# Which 5 series for 3 and a dog?



## adonisito (Nov 6, 2009)

We are buying our first secondhand 5 series Hymer. All models apart from the garage model 574 look fine to us, so how do you decide ? Top budget is about 22k. There are 3 of us and one lively lab. The third of us will be 18 soon and will probably decide that lounging about with Mum and Dad discussing wine is not His Thing. Meaning we need only the overcab bed, but we do not want to be cramped. If not a Hymer any suggestions for another A class make? 
Anyone got any thoughts or are they all good (the Hymers not the thoughts)!

Thanks


----------



## teifiprt (Oct 2, 2007)

We've got a bar version 584 which sleeps 3. 2 in overcab bed and one on lounge bed
3 seperate rotating adjustable seats, plenty of locker space a nice big shower and room for the dog under the table.

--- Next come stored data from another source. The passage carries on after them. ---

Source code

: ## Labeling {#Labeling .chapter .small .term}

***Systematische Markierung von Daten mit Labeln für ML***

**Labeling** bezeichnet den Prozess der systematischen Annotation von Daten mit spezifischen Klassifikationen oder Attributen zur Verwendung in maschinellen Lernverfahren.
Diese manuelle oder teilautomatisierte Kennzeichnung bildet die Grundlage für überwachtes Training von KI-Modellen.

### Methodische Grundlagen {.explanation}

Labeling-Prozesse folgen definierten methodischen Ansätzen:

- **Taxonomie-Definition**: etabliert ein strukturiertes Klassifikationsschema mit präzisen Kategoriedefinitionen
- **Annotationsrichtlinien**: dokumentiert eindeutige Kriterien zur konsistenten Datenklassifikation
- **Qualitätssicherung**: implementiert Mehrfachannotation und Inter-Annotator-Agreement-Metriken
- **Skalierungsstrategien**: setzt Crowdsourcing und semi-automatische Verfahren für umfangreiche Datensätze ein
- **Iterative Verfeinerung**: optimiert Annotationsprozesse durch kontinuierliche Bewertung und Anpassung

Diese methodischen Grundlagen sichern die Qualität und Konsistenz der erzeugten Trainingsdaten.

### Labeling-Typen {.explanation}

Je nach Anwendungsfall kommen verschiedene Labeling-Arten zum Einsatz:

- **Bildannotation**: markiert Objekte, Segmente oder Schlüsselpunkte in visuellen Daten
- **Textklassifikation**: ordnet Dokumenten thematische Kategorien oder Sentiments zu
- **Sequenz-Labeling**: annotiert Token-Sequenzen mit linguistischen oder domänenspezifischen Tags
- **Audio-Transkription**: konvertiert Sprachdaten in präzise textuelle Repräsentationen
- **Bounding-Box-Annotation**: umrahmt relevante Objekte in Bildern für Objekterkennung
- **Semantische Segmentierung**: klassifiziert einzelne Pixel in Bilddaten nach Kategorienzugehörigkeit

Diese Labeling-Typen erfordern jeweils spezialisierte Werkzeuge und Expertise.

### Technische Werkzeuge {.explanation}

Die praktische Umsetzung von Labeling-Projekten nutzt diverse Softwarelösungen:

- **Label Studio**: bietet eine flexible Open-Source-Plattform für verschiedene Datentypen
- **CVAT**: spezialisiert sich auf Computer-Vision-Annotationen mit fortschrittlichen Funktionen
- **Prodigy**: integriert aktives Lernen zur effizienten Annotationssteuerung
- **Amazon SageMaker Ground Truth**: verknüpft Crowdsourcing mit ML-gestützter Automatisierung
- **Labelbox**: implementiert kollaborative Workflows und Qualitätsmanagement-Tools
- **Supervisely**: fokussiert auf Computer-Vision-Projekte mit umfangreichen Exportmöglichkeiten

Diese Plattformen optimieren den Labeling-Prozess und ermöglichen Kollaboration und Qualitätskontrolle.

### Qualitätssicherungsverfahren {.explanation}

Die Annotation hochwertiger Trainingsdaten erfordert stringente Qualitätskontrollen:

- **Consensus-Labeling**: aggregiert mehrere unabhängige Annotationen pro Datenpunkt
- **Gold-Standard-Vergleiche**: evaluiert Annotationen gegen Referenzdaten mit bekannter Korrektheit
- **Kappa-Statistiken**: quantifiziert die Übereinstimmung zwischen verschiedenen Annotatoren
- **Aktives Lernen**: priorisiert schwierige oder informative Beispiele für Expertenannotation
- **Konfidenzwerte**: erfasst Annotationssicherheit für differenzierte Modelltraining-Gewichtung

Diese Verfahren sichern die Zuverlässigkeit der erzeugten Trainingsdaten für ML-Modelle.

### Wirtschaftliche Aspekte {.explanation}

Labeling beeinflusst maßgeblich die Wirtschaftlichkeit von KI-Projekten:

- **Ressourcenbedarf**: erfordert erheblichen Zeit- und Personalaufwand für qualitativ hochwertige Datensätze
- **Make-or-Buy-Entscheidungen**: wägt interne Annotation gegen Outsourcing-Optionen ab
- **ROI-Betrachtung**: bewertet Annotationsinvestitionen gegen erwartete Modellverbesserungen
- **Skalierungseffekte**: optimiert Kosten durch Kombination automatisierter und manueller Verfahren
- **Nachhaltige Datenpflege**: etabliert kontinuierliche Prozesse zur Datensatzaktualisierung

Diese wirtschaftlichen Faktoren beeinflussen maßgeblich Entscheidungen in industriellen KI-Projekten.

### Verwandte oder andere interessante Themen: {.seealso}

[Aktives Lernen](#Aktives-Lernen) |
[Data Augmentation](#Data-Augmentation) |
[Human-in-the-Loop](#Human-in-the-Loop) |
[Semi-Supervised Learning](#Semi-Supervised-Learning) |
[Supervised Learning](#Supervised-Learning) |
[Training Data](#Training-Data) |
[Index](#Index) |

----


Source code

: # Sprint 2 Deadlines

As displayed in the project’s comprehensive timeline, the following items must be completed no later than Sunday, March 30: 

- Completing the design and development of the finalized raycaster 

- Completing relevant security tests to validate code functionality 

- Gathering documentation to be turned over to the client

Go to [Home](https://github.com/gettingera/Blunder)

In our opinion the space is well utilised.
Peter.


----------



## citroennut (May 16, 2005)

save up for a while and buy mine :lol: that way the 18 yo gets to sleep at the other end of the 'van and is closed away behind a door with their own tv.

simon


----------



## lins (Sep 29, 2008)

Hi we have a pilote galaxy40 ,drop down bed,very large end washroom.L shape kitchen middle dinning table with settee on other side.You can also make a double or grandson(age 4)sleeps on settee.We find we have plenty of space for everything it has large ski locker and bags of cupboard space.Its just us two most of the time plus 2 dogs.Van is just under 20ft so very easy to park drive etc.One to consider.regards lin.


----------